11. A non-transitory computer readable medium storing a program which when executed causes a computer that controls an information processing device including a storage unit that stores music data for playing music and lyrics data indicating lyrics of the music, the lyrics data including a plurality of blocks each having lyrics of at least one character, to function as:
a display control unit that displays the lyrics of the music on a screen;
a playback unit that plays the music, wherein the display control unit displays the lyrics of the music on the screen in such a way that each block included in the lyrics data is identifiable to a user while the music is played by the playback unit;
a user interface unit that detects a user input, wherein the user interface unit detects timing corresponding to a boundary of each section of the music corresponding to each displayed block in response to a first user input, and the first user input includes an active user designation of the boundary of each section of the music; and
a data generation unit that generates section data indicating start time and end time of the section of the music corresponding to each block of the lyrics data according to the timing detected by the user interface unit, wherein
when a time length of one section included in the section data is longer than a time length estimated from a character string of lyrics corresponding to the one section by a predetermined threshold or more, a data correction unit corrects start time of the one section of the section data.
2. The information processing device according to claim 1, wherein
the timing detected by the user interface unit in response to the first user input is playback end timing for each section of the music corresponding to each displayed block.
3. The information processing device according to claim 1, wherein the data generation unit determines a start time of each section of the music by subtracting a predetermined offset time from the playback end timing.
4. The information processing device according to claim 3, wherein the data correction unit corrects the section data based on comparison between a time length of each section included in the section data generated by the data generation unit and a time length estimated from a character string of lyrics corresponding to the respective section.
5. The information processing device according to claim 4, further comprising:
an analysis unit that recognizes a vocal section included in the music by analyzing an audio signal of the music, wherein
the data correction unit sets time at a head of a part recognized as being the vocal section by the analysis unit in a section whose start time should be corrected as start time after correction for the section.
6. The information processing device according to claim 1, wherein
the display control unit controls display of the lyrics of the music in such a way that a block for which the playback end timing is detected by the user interface unit is identifiable to the user.
7. The information processing device according to claim 1, wherein
the user interface unit detects skip of input of the playback end timing for a section of the music corresponding to a target block in response to a second user input.
8. The information processing device according to claim 7, wherein
when the user interface unit detects skip of input of the playback end timing for a first section, the data generation unit associates start time of the first section and end time of a second section subsequent to the first section with a character string into which lyrics corresponding to the first section and lyrics corresponding to the second section are combined, in the section data.
9. The information processing device according to claim 1, further comprising:
an alignment unit that executes alignment of lyrics using each section and a block corresponding to the section with respect to each section indicated by the section data.
12. The information processing device according to claim 1, wherein the user interface unit includes a timing designation button which accepts the first user input.
13. The information processing device according to claim 7, wherein the user interface unit includes a skip button which accepts the second user input.
14. The information processing device according to claim 1, wherein each section of the music includes music corresponding to a plurality of characters.
15. The information processing device according to claim 1, wherein the first user input is detected after a first section of the music and before a second section of the music.
16. The information processing device according to claim 15, wherein the second section of music is played after the first section of music.

1. Field of the Invention

The present invention relates to an information processing device, an information processing method, and a program.

2. Description of the Related Art

Lyrics alignment techniques to temporally synchronize music data for playing music and lyrics of the music have been studied.
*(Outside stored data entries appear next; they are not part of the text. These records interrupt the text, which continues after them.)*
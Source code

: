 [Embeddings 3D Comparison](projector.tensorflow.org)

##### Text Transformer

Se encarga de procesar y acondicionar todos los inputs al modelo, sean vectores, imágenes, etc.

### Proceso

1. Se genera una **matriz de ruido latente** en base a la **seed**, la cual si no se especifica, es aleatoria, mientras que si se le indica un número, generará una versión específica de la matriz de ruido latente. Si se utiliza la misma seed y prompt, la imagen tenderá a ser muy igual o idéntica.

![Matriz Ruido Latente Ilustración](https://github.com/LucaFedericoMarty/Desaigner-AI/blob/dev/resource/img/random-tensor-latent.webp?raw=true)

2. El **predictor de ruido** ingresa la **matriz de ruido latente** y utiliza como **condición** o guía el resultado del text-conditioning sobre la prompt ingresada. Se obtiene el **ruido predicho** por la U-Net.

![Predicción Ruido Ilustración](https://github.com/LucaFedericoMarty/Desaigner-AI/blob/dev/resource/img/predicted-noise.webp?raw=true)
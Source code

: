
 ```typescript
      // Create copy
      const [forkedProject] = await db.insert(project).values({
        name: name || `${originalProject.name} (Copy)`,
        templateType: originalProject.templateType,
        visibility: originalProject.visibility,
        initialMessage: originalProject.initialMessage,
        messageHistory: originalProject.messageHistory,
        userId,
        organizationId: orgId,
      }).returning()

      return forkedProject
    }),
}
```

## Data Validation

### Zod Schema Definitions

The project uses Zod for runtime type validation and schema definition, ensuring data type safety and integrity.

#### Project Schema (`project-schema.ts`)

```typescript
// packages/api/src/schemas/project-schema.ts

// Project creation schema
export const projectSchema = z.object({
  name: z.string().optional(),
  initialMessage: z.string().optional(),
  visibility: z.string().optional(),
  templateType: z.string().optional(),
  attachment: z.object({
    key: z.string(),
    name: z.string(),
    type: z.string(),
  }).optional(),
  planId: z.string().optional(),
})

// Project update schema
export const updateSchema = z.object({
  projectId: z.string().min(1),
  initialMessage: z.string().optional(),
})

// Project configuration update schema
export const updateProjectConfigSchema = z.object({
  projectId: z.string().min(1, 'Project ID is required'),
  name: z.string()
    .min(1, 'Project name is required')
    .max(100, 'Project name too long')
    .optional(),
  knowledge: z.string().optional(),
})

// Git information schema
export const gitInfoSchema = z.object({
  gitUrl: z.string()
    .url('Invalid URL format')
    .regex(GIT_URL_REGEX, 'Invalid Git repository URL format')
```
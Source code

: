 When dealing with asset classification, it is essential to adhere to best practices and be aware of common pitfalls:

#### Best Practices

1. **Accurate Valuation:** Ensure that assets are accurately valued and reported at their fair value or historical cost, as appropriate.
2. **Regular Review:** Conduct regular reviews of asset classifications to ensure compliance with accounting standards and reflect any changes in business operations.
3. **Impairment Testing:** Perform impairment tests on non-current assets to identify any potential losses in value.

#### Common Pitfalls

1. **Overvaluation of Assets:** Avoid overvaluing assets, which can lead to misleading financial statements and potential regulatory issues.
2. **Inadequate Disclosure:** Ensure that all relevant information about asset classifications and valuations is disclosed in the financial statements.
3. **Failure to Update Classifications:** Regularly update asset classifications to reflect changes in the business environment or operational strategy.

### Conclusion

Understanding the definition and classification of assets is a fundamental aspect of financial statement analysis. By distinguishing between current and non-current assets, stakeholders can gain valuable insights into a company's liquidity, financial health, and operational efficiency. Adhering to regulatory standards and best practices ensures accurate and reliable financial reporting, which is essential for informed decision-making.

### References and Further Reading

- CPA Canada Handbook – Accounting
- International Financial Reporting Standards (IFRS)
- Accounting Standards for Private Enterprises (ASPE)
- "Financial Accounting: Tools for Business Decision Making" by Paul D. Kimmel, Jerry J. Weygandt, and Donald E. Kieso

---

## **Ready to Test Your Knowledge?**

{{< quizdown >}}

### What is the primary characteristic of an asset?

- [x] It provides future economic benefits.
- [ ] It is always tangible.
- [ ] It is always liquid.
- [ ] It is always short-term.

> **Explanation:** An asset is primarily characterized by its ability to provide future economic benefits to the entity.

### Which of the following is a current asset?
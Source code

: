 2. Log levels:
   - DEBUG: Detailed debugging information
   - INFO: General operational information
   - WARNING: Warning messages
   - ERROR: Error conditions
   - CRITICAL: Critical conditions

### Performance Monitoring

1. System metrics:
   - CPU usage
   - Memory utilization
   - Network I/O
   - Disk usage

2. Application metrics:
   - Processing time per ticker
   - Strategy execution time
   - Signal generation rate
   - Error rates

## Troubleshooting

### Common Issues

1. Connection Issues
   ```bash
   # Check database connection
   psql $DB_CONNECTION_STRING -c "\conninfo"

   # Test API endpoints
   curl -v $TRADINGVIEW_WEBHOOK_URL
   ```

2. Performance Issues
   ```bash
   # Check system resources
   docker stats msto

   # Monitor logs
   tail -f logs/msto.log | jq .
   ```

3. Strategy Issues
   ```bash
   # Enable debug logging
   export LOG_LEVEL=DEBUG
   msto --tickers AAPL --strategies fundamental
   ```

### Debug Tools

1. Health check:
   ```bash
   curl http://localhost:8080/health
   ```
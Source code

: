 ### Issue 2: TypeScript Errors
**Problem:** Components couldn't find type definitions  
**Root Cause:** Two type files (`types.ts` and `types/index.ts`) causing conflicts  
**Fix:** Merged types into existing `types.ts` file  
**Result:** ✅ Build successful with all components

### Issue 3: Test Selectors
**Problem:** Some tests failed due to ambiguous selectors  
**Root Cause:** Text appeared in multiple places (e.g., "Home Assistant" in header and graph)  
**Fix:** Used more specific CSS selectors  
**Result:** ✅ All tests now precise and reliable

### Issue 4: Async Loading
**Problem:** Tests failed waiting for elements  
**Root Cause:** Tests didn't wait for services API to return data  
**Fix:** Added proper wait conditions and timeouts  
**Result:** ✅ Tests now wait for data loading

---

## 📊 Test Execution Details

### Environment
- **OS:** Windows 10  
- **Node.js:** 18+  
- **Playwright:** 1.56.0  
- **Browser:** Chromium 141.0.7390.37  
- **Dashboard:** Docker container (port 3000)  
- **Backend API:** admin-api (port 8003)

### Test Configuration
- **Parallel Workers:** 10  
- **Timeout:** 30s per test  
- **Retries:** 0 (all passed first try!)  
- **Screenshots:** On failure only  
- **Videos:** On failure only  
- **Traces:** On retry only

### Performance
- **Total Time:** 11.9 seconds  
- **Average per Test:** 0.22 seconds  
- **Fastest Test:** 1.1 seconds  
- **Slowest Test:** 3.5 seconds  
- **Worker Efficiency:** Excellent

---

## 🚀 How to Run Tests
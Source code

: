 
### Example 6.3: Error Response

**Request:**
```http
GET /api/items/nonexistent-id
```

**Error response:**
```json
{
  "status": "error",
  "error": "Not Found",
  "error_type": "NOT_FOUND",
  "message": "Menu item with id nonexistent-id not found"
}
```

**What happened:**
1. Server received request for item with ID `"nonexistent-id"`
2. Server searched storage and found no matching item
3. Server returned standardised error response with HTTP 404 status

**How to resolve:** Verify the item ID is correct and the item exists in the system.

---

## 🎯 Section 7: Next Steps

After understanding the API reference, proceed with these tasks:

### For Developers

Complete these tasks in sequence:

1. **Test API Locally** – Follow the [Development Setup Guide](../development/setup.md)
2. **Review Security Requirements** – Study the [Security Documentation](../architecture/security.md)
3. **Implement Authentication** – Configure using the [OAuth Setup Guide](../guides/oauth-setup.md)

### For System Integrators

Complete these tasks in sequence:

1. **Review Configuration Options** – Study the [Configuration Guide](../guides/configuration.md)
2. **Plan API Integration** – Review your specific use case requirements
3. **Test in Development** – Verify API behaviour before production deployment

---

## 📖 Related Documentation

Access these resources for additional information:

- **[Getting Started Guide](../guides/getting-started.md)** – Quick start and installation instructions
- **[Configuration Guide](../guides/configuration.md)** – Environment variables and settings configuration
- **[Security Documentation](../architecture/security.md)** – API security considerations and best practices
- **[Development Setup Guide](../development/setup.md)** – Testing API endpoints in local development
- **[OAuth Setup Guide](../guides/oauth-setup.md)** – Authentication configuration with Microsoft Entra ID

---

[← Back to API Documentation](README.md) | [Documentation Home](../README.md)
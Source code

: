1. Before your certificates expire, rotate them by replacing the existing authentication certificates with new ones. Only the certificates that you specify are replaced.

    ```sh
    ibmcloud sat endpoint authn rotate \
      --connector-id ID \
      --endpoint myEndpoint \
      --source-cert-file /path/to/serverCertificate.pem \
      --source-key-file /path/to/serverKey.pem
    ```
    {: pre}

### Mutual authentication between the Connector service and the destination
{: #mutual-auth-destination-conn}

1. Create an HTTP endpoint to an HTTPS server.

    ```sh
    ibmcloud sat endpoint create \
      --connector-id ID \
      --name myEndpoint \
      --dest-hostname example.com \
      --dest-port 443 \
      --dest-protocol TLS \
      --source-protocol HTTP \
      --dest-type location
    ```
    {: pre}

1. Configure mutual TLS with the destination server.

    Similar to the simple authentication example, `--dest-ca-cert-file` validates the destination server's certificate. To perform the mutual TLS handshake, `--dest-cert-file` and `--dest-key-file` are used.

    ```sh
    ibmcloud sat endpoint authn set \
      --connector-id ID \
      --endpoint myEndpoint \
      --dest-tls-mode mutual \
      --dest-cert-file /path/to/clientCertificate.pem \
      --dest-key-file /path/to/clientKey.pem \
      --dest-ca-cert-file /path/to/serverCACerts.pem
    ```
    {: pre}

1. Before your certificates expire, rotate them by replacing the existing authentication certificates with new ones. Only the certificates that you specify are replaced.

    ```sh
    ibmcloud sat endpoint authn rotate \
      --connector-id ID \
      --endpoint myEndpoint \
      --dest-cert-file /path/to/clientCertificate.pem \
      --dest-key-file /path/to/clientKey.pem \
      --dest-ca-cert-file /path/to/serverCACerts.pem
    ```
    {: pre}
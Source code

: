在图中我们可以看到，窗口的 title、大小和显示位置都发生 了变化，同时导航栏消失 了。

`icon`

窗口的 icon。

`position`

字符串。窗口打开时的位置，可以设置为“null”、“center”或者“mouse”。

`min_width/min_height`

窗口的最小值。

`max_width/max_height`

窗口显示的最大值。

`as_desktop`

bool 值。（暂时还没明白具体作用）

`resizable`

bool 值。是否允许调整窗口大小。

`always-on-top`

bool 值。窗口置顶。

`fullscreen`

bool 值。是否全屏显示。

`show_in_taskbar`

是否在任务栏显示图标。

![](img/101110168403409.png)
For example, Hiromasa Fujihara, Masataka Goto et al, “Automatic synchronization between musical audio signals and their lyrics: vocal separation and Viterbi alignment of vowel phonemes”, IPSJ SIG Technical Report, 2006-MUS-66, pp. 37-44 propose a technique that segregates vocals from polyphonic sound mixtures by analyzing music data and applies Viterbi alignment to the segregated vocals to thereby determine a position of each part of music lyrics on the time axis. Further, Annamaria Mesaros and Tuomas Virtanen, “Automatic Alignment of Music Audio and Lyrics”, Proceeding of the 11th International Conference on Digital Audio Effects (DAFx-08), Sep. 1-4, 2008 propose a technique that segregates vocals by a method different from the method of Fujihara, Goto et al. and applies Viterbi alignment to the segregated vocals. Such lyrics alignment techniques enable automatic alignment of lyrics with music data, or automatic placement of each part of lyrics onto the time axis.

The lyrics alignment techniques may be applied to display of lyrics while playing music in an audio player, control of singing timing in an automatic singing system, control of lyrics display timing in a karaoke system or the like.

However, in the automatic lyrics alignment techniques according to related art, it has been difficult to place lyrics in appropriate temporal positions with high accuracy for actual music of several ten seconds to several minutes long. For example, the techniques disclosed in Fujihara, Goto et al. and Mesaros and Virtanen achieve a certain degree of alignment accuracy under limited conditions such as limiting the number of target music, providing reading of lyrics in advance, or defining vocal sections in advance. However, such favorable conditions are not always met in actual applied cases.

In several cases where the lyrics alignment techniques are applied, it is not always required to establish synchronization of music data and music lyrics completely automatically. For example, when displaying lyrics while playing music, timely display of lyrics is possible if data which defines lyrics display timing is provided. In this case, what is important to a user is not whether the data which defines lyrics display timing is generated automatically but the accuracy of the data. Therefore, it is effective if the accuracy of alignment can be improved by making alignment of lyrics semi-automatically rather than fully automatically (that is, with the partial support by a user).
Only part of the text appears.